You’ve tried various therapists who use different therapeutic techniques, but you haven’t found them to be very successful. You’re still suffering. Perhaps, you’ve heard about Eye Movement Desensitization Reprocessing, or EMDR, before and you’re thinking about trying it. But, you want to gather some information first. Today, I want to give you some information about EMDR and talk to you about the ways our therapists use it to treat a variety of mental health concerns.
What is EMDR Therapy?
If you’re just beginning your research on EMDR, the first question your probably asking is, what is Eye Movement Desensitization Reprocessing anyways? Good question. Eye movement desensitization reprocessing is quite a mouthful. And, it sounds intimidating if you don’t know what it is or how it works.
EMDR can help with trauma
Eye Movement Desensitization and Reprocessing therapy (EMDR) is a therapeutic intervention that can help relieve the pain caused by disturbing events. Disturbing events may include forms of trauma like sexual abuse or rape assault, they also could include assault, anaphylaxis, car accidents, or the death of a loved one. Or, this pain could be caused by a “smaller trauma or traumas” like bullying, the death of a pet, or a bad breakup. Basically, anything that overwhelms you and makes it hard to cope with the demands of your day-to-day life constitutes a disturbing event.

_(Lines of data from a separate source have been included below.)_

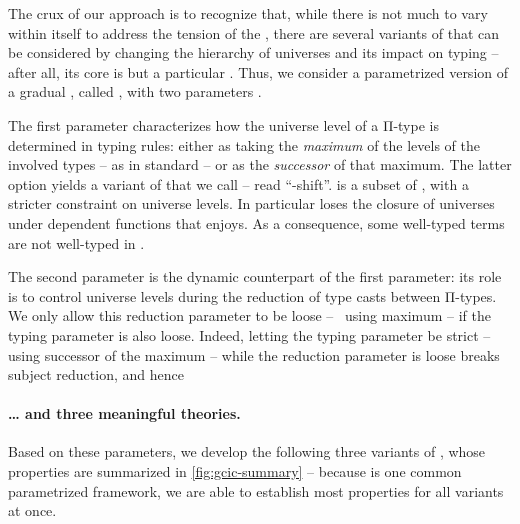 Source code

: The crux of our approach is to recognize that, while there is not much to vary within  itself to address the tension of the ,
there are several variants of  that can be considered by changing
the hierarchy of universes and its impact on typing –
after all, its core 
is but a particular  .
Thus, we consider a parametrized version of a gradual , called
, with two parameters%
.

\AP The first parameter characterizes how the universe level of a Π-type is determined
in typing rules: either as taking the \emph{maximum} of the levels of the involved 
types – as in standard  – or as the \emph{successor} of that maximum.
The latter option yields a variant of  that we call  – read “-shift”.
 is a subset of , with a stricter constraint on universe levels.
In particular  loses the closure of universes under
dependent functions that  enjoys.
As a consequence, some well-typed  terms are not well-typed in .%

The second parameter is the dynamic counterpart of the first parameter:
its role is to control universe levels during the reduction of type casts between Π-types.
We only allow this reduction parameter to be loose – \ie~using maximum –
if the typing parameter is also loose. Indeed, letting the typing parameter be strict 
– \ie using successor of the maximum – while the reduction parameter is loose
breaks subject reduction, and hence 

\paragraph{… and three meaningful theories.}

Based on these parameters, we develop the following three variants of ,
whose properties are summarized in \cref{fig:gcic-summary}
– because  is one common parametrized framework,
we are able to establish most properties for all variants at once.

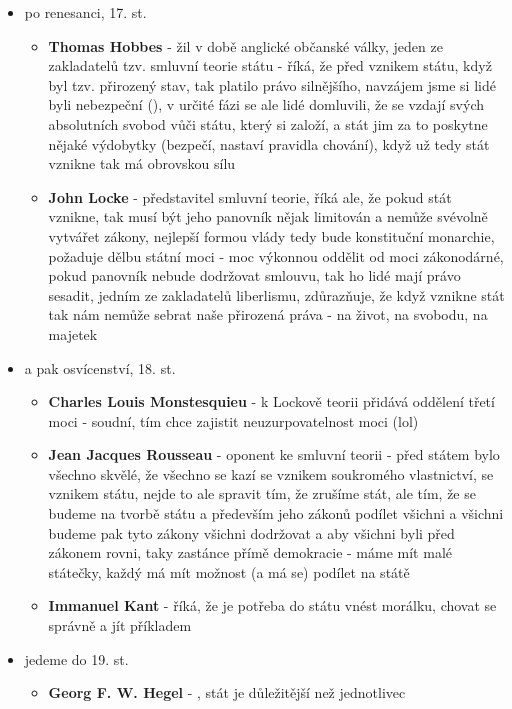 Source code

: \documentclass{article}
\begin{document}
\begin{itemize}
  \item po renesanci, 17. st.
  \begin{itemize}
    \item \textbf{Thomas Hobbes} - žil v době anglické občanské války, jeden ze zakladatelů tzv. smluvní teorie státu - říká, že před vznikem státu, když byl tzv. přirozený stav, tak platilo právo silnějšího, navzájem jsme si lidé byli nebezpeční (), v určité fázi se ale lidé domluvili, že se vzdají svých absolutních svobod vůči státu, který si založí, a stát jim za to poskytne nějaké výdobytky (bezpečí, nastaví pravidla chování), když už tedy stát vznikne tak má obrovskou sílu
    \item \textbf{John Locke} - představitel smluvní teorie, říká ale, že pokud stát vznikne, tak musí být jeho panovník nějak limitován a nemůže svévolně vytvářet zákony, nejlepší formou vlády tedy bude konstituční monarchie, požaduje dělbu státní moci - moc výkonnou oddělit od moci zákonodárné, pokud panovník nebude dodržovat smlouvu, tak ho lidé mají právo sesadit, jedním ze zakladatelů liberlismu, zdůrazňuje, že když vznikne stát tak nám nemůže sebrat naše přirozená práva - na život, na svobodu, na majetek
  \end{itemize}
  \item a pak osvícenství, 18. st.
  \begin{itemize}
    \item \textbf{Charles Louis Monstesquieu} - k Lockově teorii přidává oddělení třetí moci - soudní, tím chce zajistit neuzurpovatelnost moci (lol)
    \item \textbf{Jean Jacques Rousseau} - oponent ke smluvní teorii - před státem bylo všechno skvělé, že všechno se kazí se vznikem soukromého vlastnictví, se vznikem státu, nejde to ale spravit tím, že zrušíme stát, ale tím, že se budeme na tvorbě státu a především jeho zákonů podílet všichni a všichni budeme pak tyto zákony všichni dodržovat a aby všichni byli před zákonem rovni, taky zastánce přímě demokracie - máme mít malé státečky, každý má mít možnost (a má se) podílet na státě
    \item \textbf{Immanuel Kant} - říká, že je potřeba do státu vnést morálku, chovat se správně a jít příkladem
  \end{itemize}
  \item jedeme do 19. st.
  \begin{itemize}
    \item \textbf{Georg F. W. Hegel} - , stát je důležitější než jednotlivec

\end{itemize}
\end{itemize}
\end{document}
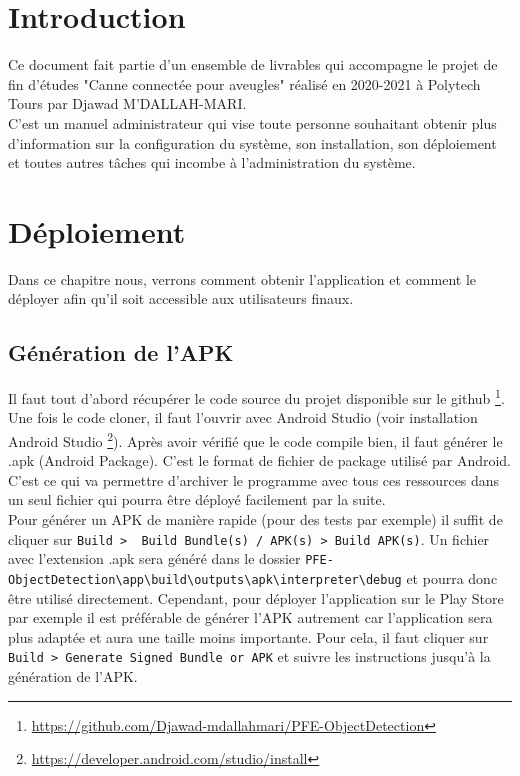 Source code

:\documentclass[UTF8]{EPURapport}
\begin{document}
\chapter{Introduction}

Ce document fait partie d'un ensemble de livrables qui accompagne le projet de fin d'études "Canne connectée pour aveugles" réalisé en 2020-2021 à Polytech Tours par Djawad M'DALLAH-MARI.\\

C'est un manuel administrateur qui vise toute personne souhaitant obtenir plus d'information sur la configuration du système, son installation, son déploiement et toutes autres tâches qui incombe à l'administration du système.

\chapter{Déploiement}
Dans ce chapitre nous, verrons comment obtenir l'application et comment le déployer afin qu'il soit accessible aux utilisateurs finaux.

\section{Génération de l'APK}\label{genapk}

Il faut tout d'abord récupérer le code source du projet disponible sur le github \footnote{\url{https://github.com/Djawad-mdallahmari/PFE-ObjectDetection}}. Une fois le code cloner, il faut l'ouvrir avec Android Studio (voir installation Android Studio \footnote{\url{https://developer.android.com/studio/install}}). Après avoir vérifié que le code compile bien, il faut générer le .apk (Android Package). C'est le format de fichier de package utilisé par Android. C'est ce qui va permettre d'archiver le programme avec tous ces ressources dans un seul fichier qui pourra être déployé facilement par la suite.\\
Pour générer un APK de manière rapide (pour des tests par exemple) il suffit de cliquer sur \verb|Build >  Build Bundle(s) / APK(s) > Build APK(s)|. Un fichier avec l'extension .apk sera généré dans le dossier \verb|PFE-ObjectDetection\app\build\outputs\apk\interpreter\debug| et pourra donc être utilisé directement. Cependant, pour déployer l'application sur le Play Store par exemple il est préférable de générer l'APK autrement car l'application sera plus adaptée et aura une taille moins importante. Pour cela, il faut cliquer sur \verb|Build > Generate Signed Bundle or APK| et suivre les instructions jusqu'à la génération de l'APK.
\end{document}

You can get “stuck” in trauma.
Sometimes, when traumas occur your brain has a hard time moving forward from what you experienced. When this happens, you may feel stuck. Almost like you’re mind is forcing you to relive or remember your trauma and how it felt over and over again. That may make you feel very keyed up, on guard against possible danger, or unable to relax. Or, it could mean that you have a hard time getting up in the morning and hardly have it in you to make it through the day.
Trauma can affect the way your brain functions in a variety of ways. Often this causes the left and logical side of your brain to shut down and the right or emotional side to go into overdrive. That’s your body’s way of protecting you, but it makes it hard to process what happened. Also, it causes your thoughts and actions to be driven by your impulses, urges, and emotions which can make it hard for you to cope with trauma and the symptoms of PTSD in a healthy way.
EMDR Therapy Can Help Your Brain Heal
In order for your brain to heal itself after experiencing a disturbing event or trauma, both sides of your brain, the emotional and the logical sides, need to work together and communicate. This is where EMDR is particularly helpful.
EMDR uses bilateral stimulation of the brain (right/left brain stimulation) to encourage both sides of the brain to work together. Bilateral stimulation is a fancy term for something that activates both sides of the brain. It can be done using a variety of techniques but usually involves auditory, tactile, or visual stimulation. Some common techniques include watching your therapist as they move their finger back and forth in front of your face, tapping on your arms or legs, marching, or auditory sounds. Ultimately bilateral stimulation helps connect the two parts of your brain which helps move the memory of the distressing event from the emotional to the logical part of the brain.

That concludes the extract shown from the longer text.